Mother nature decided I wasn't going to be a whore today. Fuck her.
Its like I was sleeping with a kid. His gum fell into my hair while sleeping and he just wanted to cuddle.
Sorry my moustache came off because I was face first in a layered bucket full of jello shots.
nah we got kicked outta the bar after the bouncer saw us putting straws up Chelsea's nose to make her look like a walrus after she fell asleep at the table
I feel like I knew it was fucked up, but feared that god would take my dick away if I didn't use it last night.

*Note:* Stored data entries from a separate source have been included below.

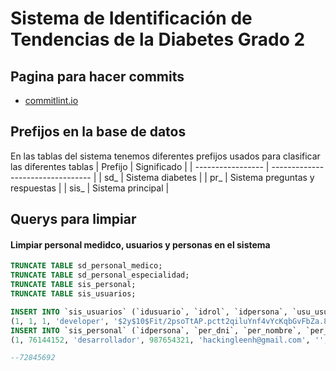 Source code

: # Sistema de Identificación de Tendencias de la Diabetes Grado 2
## Pagina para hacer commits

 - [commitlint.io](https://commitlint.io/)



## Prefijos en la base de datos

En las tablas del sistema tenemos diferentes prefijos usados para clasificar las diferentes tablas
| Prefijo           | Significado                       |
| ----------------- | --------------------------------- |
| sd_               | Sistema diabetes                  |
| pr_               | Sistema preguntas y respuestas    |
| sis_              | Sistema principal                 |


## Querys para limpiar

#### Limpiar personal medidco, usuarios y personas en el sistema

```sql
TRUNCATE TABLE sd_personal_medico;
TRUNCATE TABLE sd_personal_especialidad;
TRUNCATE TABLE sis_personal;
TRUNCATE TABLE sis_usuarios;

INSERT INTO `sis_usuarios` (`idusuario`, `idrol`, `idpersona`, `usu_usuario`, `usu_pass`, `usu_token`, `usu_activo`, `usu_estado`, `usu_primera`, `usu_twoauth`, `usu_code_twoauth`, `usu_fecha`) VALUES
(1, 1, 1, 'developer', '$2y$10$Fit/2psoTtAP.pctt2qiluYnf4vYcKqbGvFbZa.8/ngskf1HlwZvW', NULL, 1, 1, 0, 0, '', '2022-07-22 01:10:31');
INSERT INTO `sis_personal` (`idpersona`, `per_dni`, `per_nombre`, `per_celular`, `per_email`, `per_direcc`, `per_foto`, `per_estado`, `per_fecha`) VALUES
(1, 76144152, 'desarrollador', 987654321, 'hackingleenh@gmail.com', '', NULL, 1, '2022-07-22 01:09:20');

--72845692
```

You were so high you insisted on spoon feeding me your KFC bowl while I was driving.
Was who let the dogs out playing?
Ya. You started barking when it ended
Yeah he got kind of mad when he found out he had chased his last two shots with a combination of orange soda, water, and used mouth wash.
I tripped while walking across the stage and while trying to pick my diploma back up my flask fell out in front of the dean
I'm so excited for post-beer fest chipotle. It will be better than scared shitless pre-go karting chipotle.
He got me a cake that said " Congratulations on the dick "
It was all good till you had ppl chasin shots of ciroc with fucking applesauce
It was just a Craigslist hook up but she wore sweats. Where are the girls with class?
I told you being able to play expert on guitar hero would get us laid one day
I thought I was really making her scream. Turns out she had a Lego jammed in her lower back.
Apparently I bought a laptop last night, then gave the laptop to a friend who was going to give it to her friends' friend to put some cool shit on it. Anyway, I have no idea where my new laptop is now.